## Work request:
Go to the line that includes "- **Consumption**: Consume" and retype it, then every line after it to the end of the data, adding nothing.

## Data listing:
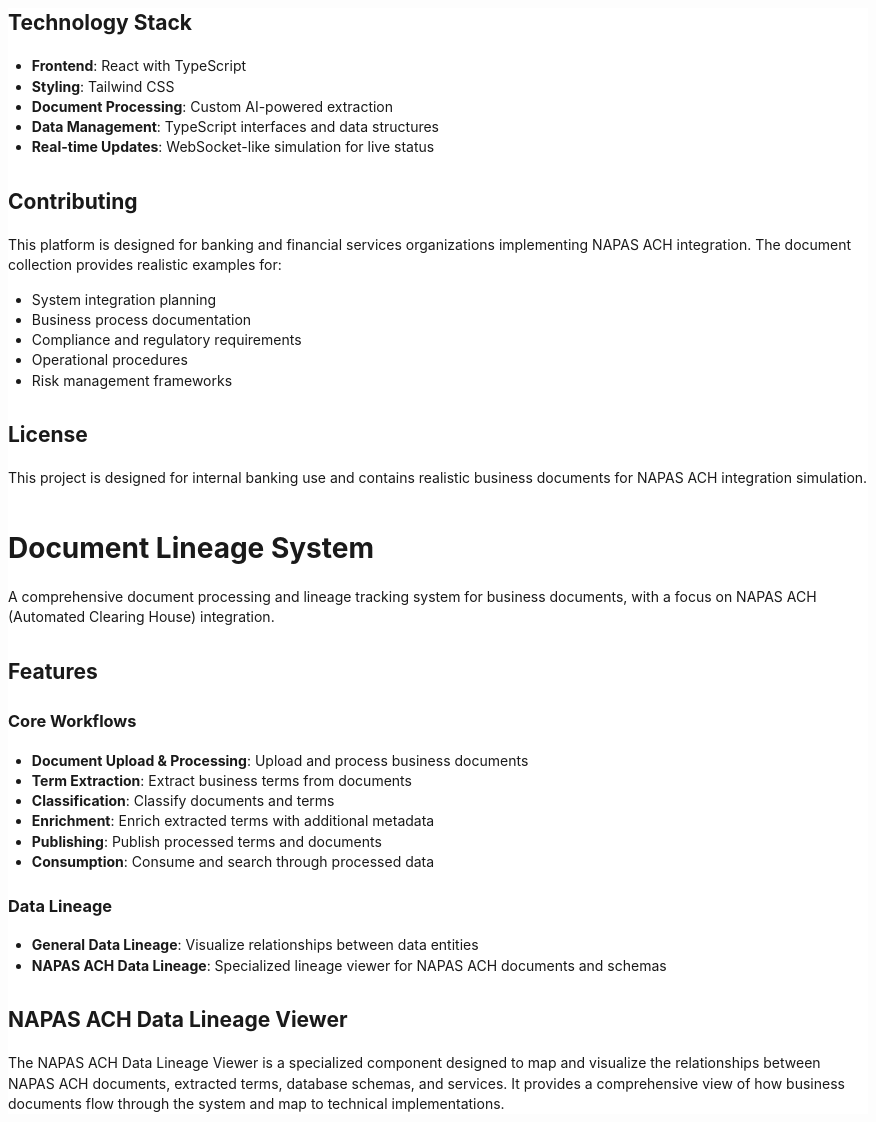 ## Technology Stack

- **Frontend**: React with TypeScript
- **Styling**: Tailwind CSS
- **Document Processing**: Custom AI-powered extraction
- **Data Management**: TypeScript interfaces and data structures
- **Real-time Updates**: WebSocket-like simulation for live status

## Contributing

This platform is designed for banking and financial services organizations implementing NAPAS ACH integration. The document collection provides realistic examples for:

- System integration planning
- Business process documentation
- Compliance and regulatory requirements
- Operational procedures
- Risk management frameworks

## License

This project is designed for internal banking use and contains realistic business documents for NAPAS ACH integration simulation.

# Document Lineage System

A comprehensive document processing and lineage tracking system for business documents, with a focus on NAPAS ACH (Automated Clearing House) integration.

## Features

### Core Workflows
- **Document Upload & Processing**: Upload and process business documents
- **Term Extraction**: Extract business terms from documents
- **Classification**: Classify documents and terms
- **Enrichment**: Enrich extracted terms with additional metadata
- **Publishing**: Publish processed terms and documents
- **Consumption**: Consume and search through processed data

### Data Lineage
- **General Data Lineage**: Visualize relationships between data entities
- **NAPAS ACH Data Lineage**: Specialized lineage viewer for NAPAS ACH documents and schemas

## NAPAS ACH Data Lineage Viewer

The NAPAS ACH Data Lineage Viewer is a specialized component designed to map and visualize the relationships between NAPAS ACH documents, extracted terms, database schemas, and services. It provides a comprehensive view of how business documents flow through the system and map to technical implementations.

## Result for this task:
- **Consumption**: Consume and search through processed data

### Data Lineage
- **General Data Lineage**: Visualize relationships between data entities
- **NAPAS ACH Data Lineage**: Specialized lineage viewer for NAPAS ACH documents and schemas

## NAPAS ACH Data Lineage Viewer

The NAPAS ACH Data Lineage Viewer is a specialized component designed to map and visualize the relationships between NAPAS ACH documents, extracted terms, database schemas, and services. It provides a comprehensive view of how business documents flow through the system and map to technical implementations.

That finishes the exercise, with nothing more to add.